++++ Task material

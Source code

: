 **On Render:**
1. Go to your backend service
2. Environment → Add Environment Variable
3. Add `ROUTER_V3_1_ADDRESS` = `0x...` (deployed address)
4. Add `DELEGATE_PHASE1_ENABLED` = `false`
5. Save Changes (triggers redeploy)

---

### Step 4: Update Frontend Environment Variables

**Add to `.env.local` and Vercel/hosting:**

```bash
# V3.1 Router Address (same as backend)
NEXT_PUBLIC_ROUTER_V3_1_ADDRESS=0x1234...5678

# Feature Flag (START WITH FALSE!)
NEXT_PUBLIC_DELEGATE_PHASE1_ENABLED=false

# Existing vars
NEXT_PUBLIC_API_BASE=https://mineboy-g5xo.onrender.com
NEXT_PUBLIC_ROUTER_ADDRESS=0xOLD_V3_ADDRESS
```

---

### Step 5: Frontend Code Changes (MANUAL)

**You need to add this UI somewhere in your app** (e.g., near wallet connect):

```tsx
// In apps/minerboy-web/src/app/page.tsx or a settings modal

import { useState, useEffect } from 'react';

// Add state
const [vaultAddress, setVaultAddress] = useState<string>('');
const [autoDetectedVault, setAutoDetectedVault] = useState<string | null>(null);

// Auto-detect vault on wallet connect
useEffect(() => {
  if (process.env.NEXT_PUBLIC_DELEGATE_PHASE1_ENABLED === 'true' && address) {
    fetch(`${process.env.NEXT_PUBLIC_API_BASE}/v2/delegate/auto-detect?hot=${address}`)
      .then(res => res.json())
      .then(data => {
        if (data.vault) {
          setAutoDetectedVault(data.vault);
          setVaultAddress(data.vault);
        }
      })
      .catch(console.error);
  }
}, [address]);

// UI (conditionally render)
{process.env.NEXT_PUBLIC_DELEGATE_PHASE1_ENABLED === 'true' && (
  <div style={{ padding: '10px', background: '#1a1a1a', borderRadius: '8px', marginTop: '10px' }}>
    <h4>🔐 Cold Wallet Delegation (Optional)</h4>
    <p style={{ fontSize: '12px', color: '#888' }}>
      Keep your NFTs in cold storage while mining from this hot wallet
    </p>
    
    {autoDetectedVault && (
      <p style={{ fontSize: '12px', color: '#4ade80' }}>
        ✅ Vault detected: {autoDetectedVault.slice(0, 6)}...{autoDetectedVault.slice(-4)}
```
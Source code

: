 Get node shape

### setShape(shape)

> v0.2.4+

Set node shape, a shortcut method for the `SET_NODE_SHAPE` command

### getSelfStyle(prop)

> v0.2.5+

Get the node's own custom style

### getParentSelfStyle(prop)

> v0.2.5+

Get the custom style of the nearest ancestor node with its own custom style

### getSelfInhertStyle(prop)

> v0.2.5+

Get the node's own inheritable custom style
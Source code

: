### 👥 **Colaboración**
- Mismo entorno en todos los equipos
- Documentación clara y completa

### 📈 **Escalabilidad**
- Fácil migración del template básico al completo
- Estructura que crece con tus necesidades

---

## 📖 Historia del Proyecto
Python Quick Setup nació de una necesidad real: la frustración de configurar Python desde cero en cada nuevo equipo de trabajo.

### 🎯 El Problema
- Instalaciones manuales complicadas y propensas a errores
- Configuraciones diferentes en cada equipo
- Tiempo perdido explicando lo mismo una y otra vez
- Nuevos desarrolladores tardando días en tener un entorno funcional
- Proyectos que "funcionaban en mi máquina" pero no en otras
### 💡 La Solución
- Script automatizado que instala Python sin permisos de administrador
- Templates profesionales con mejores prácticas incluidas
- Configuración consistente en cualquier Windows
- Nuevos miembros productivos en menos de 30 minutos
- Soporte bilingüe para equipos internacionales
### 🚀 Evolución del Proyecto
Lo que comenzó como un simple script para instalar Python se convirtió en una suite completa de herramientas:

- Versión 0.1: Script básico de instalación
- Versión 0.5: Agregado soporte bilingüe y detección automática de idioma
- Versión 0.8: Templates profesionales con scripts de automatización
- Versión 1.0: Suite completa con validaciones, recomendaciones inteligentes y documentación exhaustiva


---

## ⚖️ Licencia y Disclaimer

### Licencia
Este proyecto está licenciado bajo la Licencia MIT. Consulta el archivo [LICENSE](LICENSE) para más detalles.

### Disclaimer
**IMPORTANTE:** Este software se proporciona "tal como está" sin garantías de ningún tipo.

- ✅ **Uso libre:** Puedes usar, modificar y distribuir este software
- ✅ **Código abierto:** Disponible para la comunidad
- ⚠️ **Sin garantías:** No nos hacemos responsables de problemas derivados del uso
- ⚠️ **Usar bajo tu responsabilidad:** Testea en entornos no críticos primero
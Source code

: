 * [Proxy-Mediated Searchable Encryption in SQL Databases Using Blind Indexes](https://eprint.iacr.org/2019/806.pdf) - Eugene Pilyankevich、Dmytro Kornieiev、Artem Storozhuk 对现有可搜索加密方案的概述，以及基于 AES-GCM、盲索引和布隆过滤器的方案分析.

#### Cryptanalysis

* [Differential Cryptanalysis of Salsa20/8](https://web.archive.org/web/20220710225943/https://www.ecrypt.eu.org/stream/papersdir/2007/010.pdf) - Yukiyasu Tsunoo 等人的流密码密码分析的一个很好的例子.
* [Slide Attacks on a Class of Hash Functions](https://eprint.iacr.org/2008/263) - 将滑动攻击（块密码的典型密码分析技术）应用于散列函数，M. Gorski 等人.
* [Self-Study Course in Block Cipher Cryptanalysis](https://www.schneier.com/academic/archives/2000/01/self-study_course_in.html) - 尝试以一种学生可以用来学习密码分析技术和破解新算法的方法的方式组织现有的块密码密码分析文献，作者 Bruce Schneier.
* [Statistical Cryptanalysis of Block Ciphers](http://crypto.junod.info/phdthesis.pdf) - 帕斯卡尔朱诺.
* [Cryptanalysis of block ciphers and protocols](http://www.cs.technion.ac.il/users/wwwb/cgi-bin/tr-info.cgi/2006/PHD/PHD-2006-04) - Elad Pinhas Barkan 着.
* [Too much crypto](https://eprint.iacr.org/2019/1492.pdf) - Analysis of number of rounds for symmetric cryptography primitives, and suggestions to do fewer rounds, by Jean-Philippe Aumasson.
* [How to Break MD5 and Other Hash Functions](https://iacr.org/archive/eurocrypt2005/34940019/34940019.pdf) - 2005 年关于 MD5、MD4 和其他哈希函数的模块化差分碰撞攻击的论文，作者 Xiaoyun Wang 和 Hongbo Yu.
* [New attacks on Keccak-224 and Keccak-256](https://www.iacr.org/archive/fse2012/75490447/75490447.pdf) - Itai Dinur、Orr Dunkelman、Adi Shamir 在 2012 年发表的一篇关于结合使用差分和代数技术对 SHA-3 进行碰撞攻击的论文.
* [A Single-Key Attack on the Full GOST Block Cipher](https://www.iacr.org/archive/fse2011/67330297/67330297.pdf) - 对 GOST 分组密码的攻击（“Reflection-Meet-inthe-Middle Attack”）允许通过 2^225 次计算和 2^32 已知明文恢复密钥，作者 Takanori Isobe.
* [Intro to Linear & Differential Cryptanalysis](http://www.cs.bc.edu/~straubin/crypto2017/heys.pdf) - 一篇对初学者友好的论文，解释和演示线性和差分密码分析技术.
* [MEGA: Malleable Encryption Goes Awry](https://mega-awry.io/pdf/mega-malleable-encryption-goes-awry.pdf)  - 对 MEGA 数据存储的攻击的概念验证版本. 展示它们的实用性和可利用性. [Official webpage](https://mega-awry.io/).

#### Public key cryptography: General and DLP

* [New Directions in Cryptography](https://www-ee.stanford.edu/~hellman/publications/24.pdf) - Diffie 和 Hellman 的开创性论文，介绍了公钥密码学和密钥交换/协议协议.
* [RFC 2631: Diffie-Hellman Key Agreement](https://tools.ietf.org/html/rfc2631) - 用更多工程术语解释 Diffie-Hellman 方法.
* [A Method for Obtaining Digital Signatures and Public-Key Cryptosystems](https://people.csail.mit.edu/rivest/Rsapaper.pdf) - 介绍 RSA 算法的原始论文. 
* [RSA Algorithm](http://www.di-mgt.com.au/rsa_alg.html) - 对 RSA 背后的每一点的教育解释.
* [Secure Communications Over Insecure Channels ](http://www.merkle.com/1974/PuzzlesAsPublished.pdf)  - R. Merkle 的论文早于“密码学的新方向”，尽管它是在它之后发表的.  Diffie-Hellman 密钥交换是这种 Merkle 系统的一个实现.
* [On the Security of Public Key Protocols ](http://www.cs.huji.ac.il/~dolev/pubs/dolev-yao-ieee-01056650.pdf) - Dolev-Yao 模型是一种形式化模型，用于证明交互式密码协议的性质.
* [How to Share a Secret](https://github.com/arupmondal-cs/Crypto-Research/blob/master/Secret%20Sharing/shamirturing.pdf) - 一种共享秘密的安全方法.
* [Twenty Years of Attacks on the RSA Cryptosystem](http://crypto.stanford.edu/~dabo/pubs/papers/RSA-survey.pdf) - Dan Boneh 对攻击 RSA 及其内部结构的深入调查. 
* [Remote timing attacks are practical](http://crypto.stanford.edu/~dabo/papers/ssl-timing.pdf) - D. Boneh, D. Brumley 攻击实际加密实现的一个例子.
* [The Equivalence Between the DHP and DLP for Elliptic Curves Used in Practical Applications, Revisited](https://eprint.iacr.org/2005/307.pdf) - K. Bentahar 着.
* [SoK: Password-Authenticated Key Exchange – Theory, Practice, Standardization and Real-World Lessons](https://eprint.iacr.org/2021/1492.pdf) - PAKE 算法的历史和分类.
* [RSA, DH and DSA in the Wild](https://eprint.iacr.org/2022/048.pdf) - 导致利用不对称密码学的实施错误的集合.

++++++++

Reproduce each line from the data that has "node" in it.

*Answer for the task:*
: Get node shape
Set node shape, a shortcut method for the `SET_NODE_SHAPE` command
Get the node's own custom style
Get the custom style of the nearest ancestor node with its own custom style
Get the node's own inheritable custom style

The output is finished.